Mummies were discovered in 2001 in Scotland, but almost a decade passed before their gruesome secret was revealed.
These unusual Bronze Age mummies were actually assembled by body parts that came from many different people. To make matters worse, archaelogists suspect that the mummies were playing a central role in the Scottish society for three to five centuries before they were finally buried.
This practice is also reminiscent of the traditions of certain societies in other parts of the world where indigenous people retain the remains of their ancestors; often, they ask those remains for advice and guidance.
The four mummies were found in 2001 in the prehestoric Scottish village Cladh Hallan and constitute the oldest piece of evidence that deliberate mummification in the area of Britain occured. The first tests showed that these are the remains of a three month old baby, a young adult woman, a woman in her forties and a man.

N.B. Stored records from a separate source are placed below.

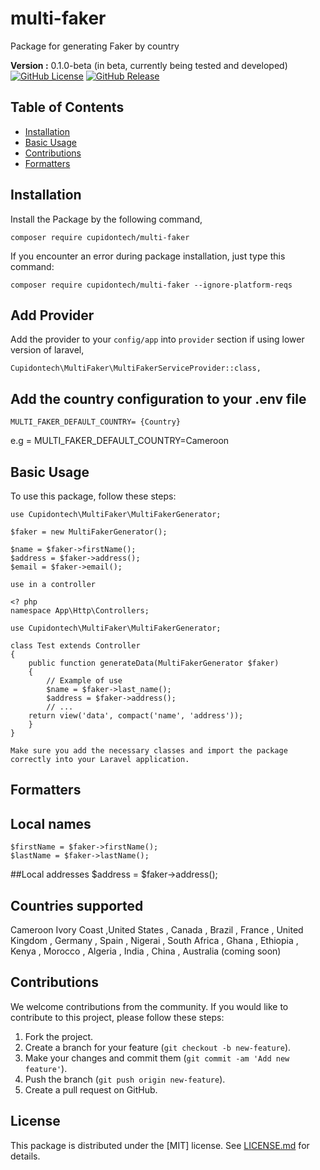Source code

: # multi-faker
Package for generating Faker by country

**Version :** 0.1.0-beta (in beta, currently being tested and developed)
[![GitHub License](https://img.shields.io/github/license/Dilane05/multi-faker)](LICENSE.md)
[![GitHub Release](https://img.shields.io/github/release/Dilane05/multi-faker)](https://github.com/Dilane05/multi-faker/releases)
## Table of Contents

- [Installation](#installation)
- [Basic Usage](#basic-usage)
- [Contributions](#Contributions)
- [Formatters](#Formatters)


## Installation

Install the Package by the following command,

    composer require cupidontech/multi-faker

If you encounter an error during package installation, just type this command:

    composer require cupidontech/multi-faker --ignore-platform-reqs

## Add Provider

Add the provider to your `config/app` into `provider` section if using lower version of laravel,

    Cupidontech\MultiFaker\MultiFakerServiceProvider::class,

## Add the country configuration to your .env file

    MULTI_FAKER_DEFAULT_COUNTRY= {Country}

e.g = MULTI_FAKER_DEFAULT_COUNTRY=Cameroon

## Basic Usage

To use this package, follow these steps:

    use Cupidontech\MultiFaker\MultiFakerGenerator;

    $faker = new MultiFakerGenerator();

    $name = $faker->firstName();
    $address = $faker->address();
    $email = $faker->email();

    use in a controller

    <? php
    namespace App\Http\Controllers;

    use Cupidontech\MultiFaker\MultiFakerGenerator;

    class Test extends Controller
    {
        public function generateData(MultiFakerGenerator $faker)
        {
            // Example of use
            $name = $faker->last_name();
            $address = $faker->address();
            // ...
        return view('data', compact('name', 'address'));
        }
    }

    Make sure you add the necessary classes and import the package correctly into your Laravel application.  


## Formatters
## Local names
    $firstName = $faker->firstName();
    $lastName = $faker->lastName();

##Local addresses
    $address = $faker->address();

## Countries supported

Cameroon 
Ivory Coast ,United States , Canada , Brazil , France , United Kingdom , Germany , Spain , Nigerai , South Africa , Ghana , Ethiopia , Kenya , Morocco , Algeria , India , China , Australia (coming soon)
## Contributions

We welcome contributions from the community. If you would like to contribute to this project, please follow these steps:

1. Fork the project.
2. Create a branch for your feature (`git checkout -b new-feature`).
3. Make your changes and commit them (`git commit -am 'Add new feature'`).
4. Push the branch (`git push origin new-feature`).
5. Create a pull request on GitHub.

## License

This package is distributed under the [MIT] license. See [LICENSE.md](LICENSE.md) for details.
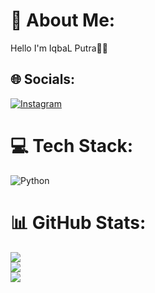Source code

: # 💫 About Me:
Hello I'm IqbaL Putra🙌😎


## 🌐 Socials:
[![Instagram](https://img.shields.io/badge/Instagram-%23E4405F.svg?logo=Instagram&logoColor=white)](https://instagram.com/rivetime_) 

# 💻 Tech Stack:
![Python](https://img.shields.io/badge/python-3670A0?style=for-the-badge&logo=python&logoColor=ffdd54)
# 📊 GitHub Stats:
![](https://github-readme-stats.vercel.app/api?username=IqbaLPutra28&theme=shadow_blue&hide_border=false&include_all_commits=true&count_private=true)<br/>
![](https://nirzak-streak-stats.vercel.app/?user=IqbaLPutra28&theme=shadow_blue&hide_border=false)<br/>
![](https://github-readme-stats.vercel.app/api/top-langs/?username=IqbaLPutra28&theme=shadow_blue&hide_border=false&include_all_commits=true&count_private=true&layout=compact)

<!-- Proudly created with GPRM ( https://gprm.itsvg.in ) -->
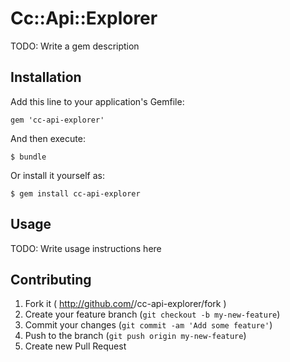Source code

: # Cc::Api::Explorer

TODO: Write a gem description

## Installation

Add this line to your application's Gemfile:

    gem 'cc-api-explorer'

And then execute:

    $ bundle

Or install it yourself as:

    $ gem install cc-api-explorer

## Usage

TODO: Write usage instructions here

## Contributing

1. Fork it ( http://github.com/<my-github-username>/cc-api-explorer/fork )
2. Create your feature branch (`git checkout -b my-new-feature`)
3. Commit your changes (`git commit -am 'Add some feature'`)
4. Push to the branch (`git push origin my-new-feature`)
5. Create new Pull Request
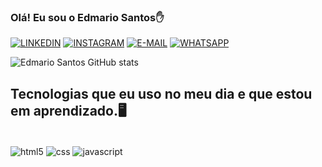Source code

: ### Olá! Eu sou o Edmario Santos✋

[![LINKEDIN](https://img.shields.io/badge/LinkedIn-0077B5?style=for-the-badge&logo=linkedin&logoColor=white)](https://www.linkedin.com/in/edmariosantos-ti/)
[![INSTAGRAM](https://img.shields.io/badge/Instagram-E4405F?style=for-the-badge&logo=instagram&logoColor=white)](https://www.instagram.com/edmario_gomes/)
[![E-MAIL](https://img.shields.io/badge/Gmail-D14836?style=for-the-badge&logo=gmail&logoColor=white)](edmariosantoss@outlook.com)
[![WHATSAPP](https://img.shields.io/badge/WhatsApp-25D366?style=for-the-badge&logo=whatsapp&logoColor=white)](https://contate.me/edmarosantos)

![Edmario Santos GitHub stats](https://github-readme-stats.vercel.app/api?username=Edmarioo&show_icons=true&theme=radical)

## Tecnologias que eu uso no meu dia e que estou em aprendizado.🖥️

<div style="display:inline_block"><br/>
<img align= "center" alt="html5" src="https://img.shields.io/badge/HTML5-E34F26?style=for-the-badge&logo=html5&logoColor=white"/>
<img align= "center" alt="css" src="https://img.shields.io/badge/CSS3-1572B6?style=for-the-badge&logo=css3&logoColor=white"/>
<img align= "center" alt="javascript" src="https://img.shields.io/badge/JavaScript-F7DF1E?style=for-the-badge&logo=javascript&logoColor=black"/>



</div>

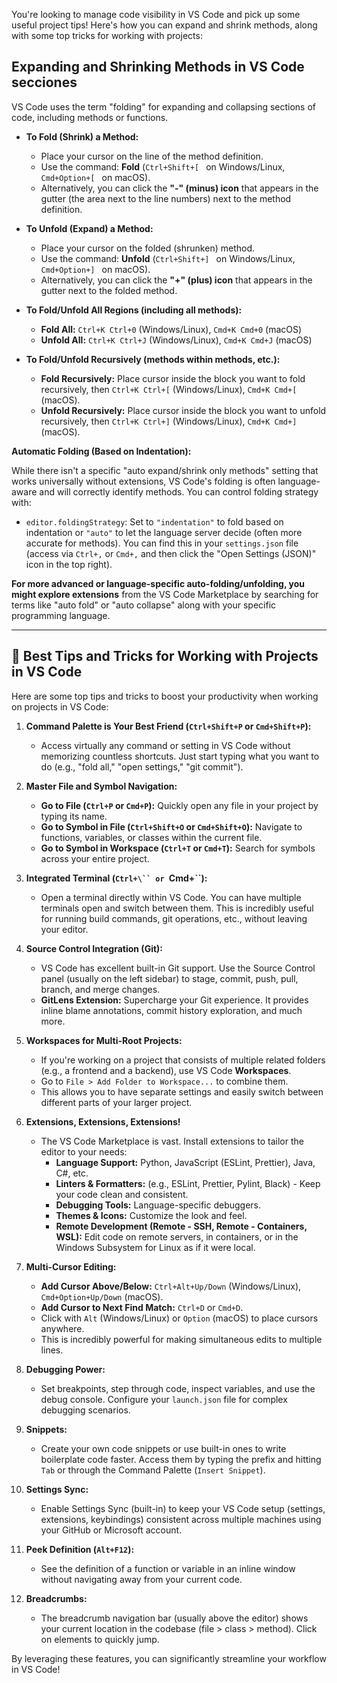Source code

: You're looking to manage code visibility in VS Code and pick up some useful project tips! Here's how you can expand and shrink methods, along with some top tricks for working with projects:

## Expanding and Shrinking Methods in VS Code secciones

VS Code uses the term "folding" for expanding and collapsing sections of code, including methods or functions.

- **To Fold (Shrink) a Method:**

  - Place your cursor on the line of the method definition.
  - Use the command: **Fold** (`Ctrl+Shift+[ ` on Windows/Linux, `Cmd+Option+[ ` on macOS).
  - Alternatively, you can click the **"-" (minus) icon** that appears in the gutter (the area next to the line numbers) next to the method definition.

- **To Unfold (Expand) a Method:**

  - Place your cursor on the folded (shrunken) method.
  - Use the command: **Unfold** (`Ctrl+Shift+] ` on Windows/Linux, `Cmd+Option+] ` on macOS).
  - Alternatively, you can click the **"+" (plus) icon** that appears in the gutter next to the folded method.

- **To Fold/Unfold All Regions (including all methods):**

  - **Fold All:** `Ctrl+K Ctrl+0` (Windows/Linux), `Cmd+K Cmd+0` (macOS)
  - **Unfold All:** `Ctrl+K Ctrl+J` (Windows/Linux), `Cmd+K Cmd+J` (macOS)

- **To Fold/Unfold Recursively (methods within methods, etc.):**
  - **Fold Recursively:** Place cursor inside the block you want to fold recursively, then `Ctrl+K Ctrl+[` (Windows/Linux), `Cmd+K Cmd+[` (macOS).
  - **Unfold Recursively:** Place cursor inside the block you want to unfold recursively, then `Ctrl+K Ctrl+]` (Windows/Linux), `Cmd+K Cmd+]` (macOS).

**Automatic Folding (Based on Indentation):**

While there isn't a specific "auto expand/shrink only methods" setting that works universally without extensions, VS Code's folding is often language-aware and will correctly identify methods. You can control folding strategy with:

- `editor.foldingStrategy`: Set to `"indentation"` to fold based on indentation or `"auto"` to let the language server decide (often more accurate for methods). You can find this in your `settings.json` file (access via `Ctrl+,` or `Cmd+,` and then click the "Open Settings (JSON)" icon in the top right).

**For more advanced or language-specific auto-folding/unfolding, you might explore extensions** from the VS Code Marketplace by searching for terms like "auto fold" or "auto collapse" along with your specific programming language.

---

## 🚀 Best Tips and Tricks for Working with Projects in VS Code

Here are some top tips and tricks to boost your productivity when working on projects in VS Code:

1.  **Command Palette is Your Best Friend (`Ctrl+Shift+P` or `Cmd+Shift+P`):**

    - Access virtually any command or setting in VS Code without memorizing countless shortcuts. Just start typing what you want to do (e.g., "fold all," "open settings," "git commit").

2.  **Master File and Symbol Navigation:**

    - **Go to File (`Ctrl+P` or `Cmd+P`):** Quickly open any file in your project by typing its name.
    - **Go to Symbol in File (`Ctrl+Shift+O` or `Cmd+Shift+O`):** Navigate to functions, variables, or classes within the current file.
    - **Go to Symbol in Workspace (`Ctrl+T` or `Cmd+T`):** Search for symbols across your entire project.

3.  **Integrated Terminal (` Ctrl+\`` or  `Cmd+\``):**

    - Open a terminal directly within VS Code. You can have multiple terminals open and switch between them. This is incredibly useful for running build commands, git operations, etc., without leaving your editor.

4.  **Source Control Integration (Git):**

    - VS Code has excellent built-in Git support. Use the Source Control panel (usually on the left sidebar) to stage, commit, push, pull, branch, and merge changes.
    - **GitLens Extension:** Supercharge your Git experience. It provides inline blame annotations, commit history exploration, and much more.

5.  **Workspaces for Multi-Root Projects:**

    - If you're working on a project that consists of multiple related folders (e.g., a frontend and a backend), use VS Code **Workspaces**.
    - Go to `File > Add Folder to Workspace...` to combine them.
    - This allows you to have separate settings and easily switch between different parts of your larger project.

6.  **Extensions, Extensions, Extensions!**

    - The VS Code Marketplace is vast. Install extensions to tailor the editor to your needs:
      - **Language Support:** Python, JavaScript (ESLint, Prettier), Java, C#, etc.
      - **Linters & Formatters:** (e.g., ESLint, Prettier, Pylint, Black) - Keep your code clean and consistent.
      - **Debugging Tools:** Language-specific debuggers.
      - **Themes & Icons:** Customize the look and feel.
      - **Remote Development (Remote - SSH, Remote - Containers, WSL):** Edit code on remote servers, in containers, or in the Windows Subsystem for Linux as if it were local.

7.  **Multi-Cursor Editing:**

    - **Add Cursor Above/Below:** `Ctrl+Alt+Up/Down` (Windows/Linux), `Cmd+Option+Up/Down` (macOS).
    - **Add Cursor to Next Find Match:** `Ctrl+D` or `Cmd+D`.
    - Click with `Alt` (Windows/Linux) or `Option` (macOS) to place cursors anywhere.
    - This is incredibly powerful for making simultaneous edits to multiple lines.

8.  **Debugging Power:**

    - Set breakpoints, step through code, inspect variables, and use the debug console. Configure your `launch.json` file for complex debugging scenarios.

9.  **Snippets:**

    - Create your own code snippets or use built-in ones to write boilerplate code faster. Access them by typing the prefix and hitting `Tab` or through the Command Palette (`Insert Snippet`).

10. **Settings Sync:**

    - Enable Settings Sync (built-in) to keep your VS Code setup (settings, extensions, keybindings) consistent across multiple machines using your GitHub or Microsoft account.

11. **Peek Definition (`Alt+F12`):**

    - See the definition of a function or variable in an inline window without navigating away from your current code.

12. **Breadcrumbs:**
    - The breadcrumb navigation bar (usually above the editor) shows your current location in the codebase (file > class > method). Click on elements to quickly jump.

By leveraging these features, you can significantly streamline your workflow in VS Code!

Tests conducted by the University of Manchester researchers revealed that one of the female mummies actually consists of body parts from three different people. Some parts, such as the skull, come from a man.
Carbon dating and isotope analysis suggest that the male mummy as well is a “puzzle”. According to the researchers, the mummies were probably assemblies of members of the same family. Their creators probably wanted to honor and keep with them their ancestors.
The interesting thing is that the site the mummies were found was 300-500 years older than the mummies. This indicates that the mummies were not buried immediately, but played an active role in society, as happens in other parts of the world.
Regarding the mummification method, it appears that the remains were submerged in acid swamps until the bacterial activity of decomposition stopped.